Overflow is an important phenomenon in the dynamic interactions between fluid and solid surface. Overflow means that the inertial flow has the trend to stay along solid surface, when there has relative movement between inertial flow and solid edge. Accurate manipulation of overflow has played critical roles in liquid transportation, microfluidics, and agricultural irrigation. Conventional overflow controls are mainly restricted in surface curvature and flow velocity manipulation, making the process complicated. In this project, inspired by anti-overflow behavior of lotus leaf and overflow behavior of peristome surface, we will utilize surface microscaled structures and surface wettabilities to control liquid overflow behavior at solid edges. Microscaled surface structures and surface superwettabilities could be constructed through microfabrication methods, and utilized to control single liquid overflow behavior and multi-fluids selective overflow. Based on the stimuli-responsive behavior of the smart materials, we will fabricate smart materials and study the liquid overflow behavior on curved smart materials by external stimulus. This project will provide a new idea in designing of dynamic wettable manipulation surfaces.

在固、液动态相互作用中，“绕流”是一种很重要的现象。

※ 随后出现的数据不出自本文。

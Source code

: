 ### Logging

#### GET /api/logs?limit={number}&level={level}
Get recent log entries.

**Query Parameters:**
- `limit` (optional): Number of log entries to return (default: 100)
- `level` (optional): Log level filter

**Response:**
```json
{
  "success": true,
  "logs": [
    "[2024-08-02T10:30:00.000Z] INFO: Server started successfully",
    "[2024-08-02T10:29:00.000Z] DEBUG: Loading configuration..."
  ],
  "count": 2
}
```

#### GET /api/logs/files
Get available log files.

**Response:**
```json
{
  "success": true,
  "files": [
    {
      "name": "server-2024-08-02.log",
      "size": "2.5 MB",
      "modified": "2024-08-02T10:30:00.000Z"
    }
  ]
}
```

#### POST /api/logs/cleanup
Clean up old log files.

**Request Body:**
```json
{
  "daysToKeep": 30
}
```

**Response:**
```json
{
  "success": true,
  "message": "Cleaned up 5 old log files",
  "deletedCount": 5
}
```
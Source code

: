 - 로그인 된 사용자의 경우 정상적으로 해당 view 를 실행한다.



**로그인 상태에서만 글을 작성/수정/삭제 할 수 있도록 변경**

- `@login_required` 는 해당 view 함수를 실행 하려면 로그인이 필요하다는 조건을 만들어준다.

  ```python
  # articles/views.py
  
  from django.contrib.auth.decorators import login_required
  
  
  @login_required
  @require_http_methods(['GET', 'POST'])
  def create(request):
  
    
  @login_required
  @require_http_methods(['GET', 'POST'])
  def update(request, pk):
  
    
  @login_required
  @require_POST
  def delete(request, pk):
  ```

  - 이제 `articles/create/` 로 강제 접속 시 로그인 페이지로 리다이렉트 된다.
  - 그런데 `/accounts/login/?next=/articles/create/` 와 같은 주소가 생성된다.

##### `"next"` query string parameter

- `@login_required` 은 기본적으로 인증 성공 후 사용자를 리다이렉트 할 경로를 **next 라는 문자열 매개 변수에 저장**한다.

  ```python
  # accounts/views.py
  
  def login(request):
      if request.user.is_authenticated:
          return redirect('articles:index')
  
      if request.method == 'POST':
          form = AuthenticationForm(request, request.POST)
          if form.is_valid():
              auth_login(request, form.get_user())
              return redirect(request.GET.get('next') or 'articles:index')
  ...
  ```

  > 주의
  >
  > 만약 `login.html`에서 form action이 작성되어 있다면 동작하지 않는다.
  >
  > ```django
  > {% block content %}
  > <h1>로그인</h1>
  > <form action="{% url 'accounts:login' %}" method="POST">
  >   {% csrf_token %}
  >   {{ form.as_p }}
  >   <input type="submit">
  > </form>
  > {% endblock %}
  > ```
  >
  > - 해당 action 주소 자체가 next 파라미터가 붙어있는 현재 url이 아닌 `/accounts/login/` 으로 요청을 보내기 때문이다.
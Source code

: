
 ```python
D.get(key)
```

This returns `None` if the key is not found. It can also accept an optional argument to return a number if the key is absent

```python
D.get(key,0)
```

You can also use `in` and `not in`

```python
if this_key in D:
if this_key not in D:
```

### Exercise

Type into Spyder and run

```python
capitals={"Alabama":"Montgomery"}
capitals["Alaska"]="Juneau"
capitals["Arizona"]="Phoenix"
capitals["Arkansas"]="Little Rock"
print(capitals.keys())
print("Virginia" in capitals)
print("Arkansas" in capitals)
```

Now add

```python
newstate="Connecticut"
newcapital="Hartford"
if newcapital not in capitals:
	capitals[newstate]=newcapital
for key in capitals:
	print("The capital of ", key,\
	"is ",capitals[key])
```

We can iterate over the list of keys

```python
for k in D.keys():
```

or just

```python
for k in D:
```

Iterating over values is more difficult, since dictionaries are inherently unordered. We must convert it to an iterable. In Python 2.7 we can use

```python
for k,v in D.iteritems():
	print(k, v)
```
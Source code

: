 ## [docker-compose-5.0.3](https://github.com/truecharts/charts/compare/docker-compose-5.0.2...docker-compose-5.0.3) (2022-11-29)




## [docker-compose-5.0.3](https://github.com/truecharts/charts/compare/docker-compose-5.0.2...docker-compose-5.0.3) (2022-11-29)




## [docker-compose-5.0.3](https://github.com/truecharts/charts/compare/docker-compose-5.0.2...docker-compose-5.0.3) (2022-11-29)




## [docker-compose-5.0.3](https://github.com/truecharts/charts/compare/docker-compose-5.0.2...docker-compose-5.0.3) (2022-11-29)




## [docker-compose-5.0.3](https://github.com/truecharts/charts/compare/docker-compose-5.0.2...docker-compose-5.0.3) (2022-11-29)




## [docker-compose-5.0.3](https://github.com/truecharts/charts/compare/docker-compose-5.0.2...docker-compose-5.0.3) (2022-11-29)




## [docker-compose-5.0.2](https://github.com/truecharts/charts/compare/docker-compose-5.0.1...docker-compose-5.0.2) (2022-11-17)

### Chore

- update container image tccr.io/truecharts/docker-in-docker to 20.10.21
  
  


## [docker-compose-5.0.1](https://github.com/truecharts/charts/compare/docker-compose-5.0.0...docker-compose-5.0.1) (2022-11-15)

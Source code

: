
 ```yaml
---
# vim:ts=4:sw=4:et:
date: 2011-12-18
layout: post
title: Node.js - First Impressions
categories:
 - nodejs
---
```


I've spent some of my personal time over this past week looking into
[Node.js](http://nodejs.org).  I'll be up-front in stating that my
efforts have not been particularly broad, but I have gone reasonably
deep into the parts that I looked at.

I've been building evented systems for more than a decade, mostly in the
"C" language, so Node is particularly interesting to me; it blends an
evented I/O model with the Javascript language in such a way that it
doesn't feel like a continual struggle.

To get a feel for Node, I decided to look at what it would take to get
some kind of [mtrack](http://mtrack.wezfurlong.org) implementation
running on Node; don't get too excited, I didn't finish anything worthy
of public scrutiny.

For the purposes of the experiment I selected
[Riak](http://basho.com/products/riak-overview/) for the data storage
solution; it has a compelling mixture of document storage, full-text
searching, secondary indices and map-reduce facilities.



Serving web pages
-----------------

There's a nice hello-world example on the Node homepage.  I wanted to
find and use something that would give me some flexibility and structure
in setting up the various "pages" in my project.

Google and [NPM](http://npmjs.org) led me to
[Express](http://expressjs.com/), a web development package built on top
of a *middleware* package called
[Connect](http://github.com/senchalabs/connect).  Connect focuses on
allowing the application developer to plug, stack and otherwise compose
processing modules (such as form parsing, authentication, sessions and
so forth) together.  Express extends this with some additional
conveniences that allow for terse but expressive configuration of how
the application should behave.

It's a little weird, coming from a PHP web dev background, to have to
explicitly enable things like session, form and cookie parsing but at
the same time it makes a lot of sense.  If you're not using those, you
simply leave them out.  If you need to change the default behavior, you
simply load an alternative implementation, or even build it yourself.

它是指当固体边缘和连续流体之间存在相对运动时，流体具有依附于固体表面运动的现象。对绕流的精确控制在液体输运、微流体和农业灌溉等领域具有重要的研究价值。传统的绕流调控手段主要局限在调节固体边缘的曲率和液体的流速上，操作过程十分复杂。本项目受荷叶边缘抑制绕流、猪笼草瓶口促进绕流的启发，将利用表面微观结构和表面特殊浸润性调控流体在固体边缘的绕流行为。采用微加工手段制备具有微纳米结构和超浸润性的表面，探究其对单一流体绕流的调控、对混合流体选择性绕流的调控。基于智能材料的应激响应性，研究在外场刺激时，弯曲的智能表面对绕流的响应性调控。为设计制备动态浸润性调控材料提供了一种新思路。

液体在弯曲表面或表面边缘处的绕流现象普遍存在于生产生活的各个方面。对于绕流的精确控制将有利于提高生活的便利性、提高生产的效率，具有重要的应用价值。申请人从猪笼草口沿处多曲率结构和水膜定向绕流的关系受到启发，利用光固化3D打印和光刻技术制备了具有跨尺度、多曲率结构的仿生开放微流体器件，用于跨微/宏观尺度上调控流体自发的定向输运和油水体系的自发定向分离与输运的研究，解决了传统油水膜分离技术中阻力大、通量低的问题；选择性的在曲率结构表面修饰特殊浸润性薄膜，首次实现了利用曲率结构的超浸润特性对高韦伯数流体运动方向的调控。研究成果推进了对动态浸润性的理解，同时有助于利用绕流来解决油水分离的问题。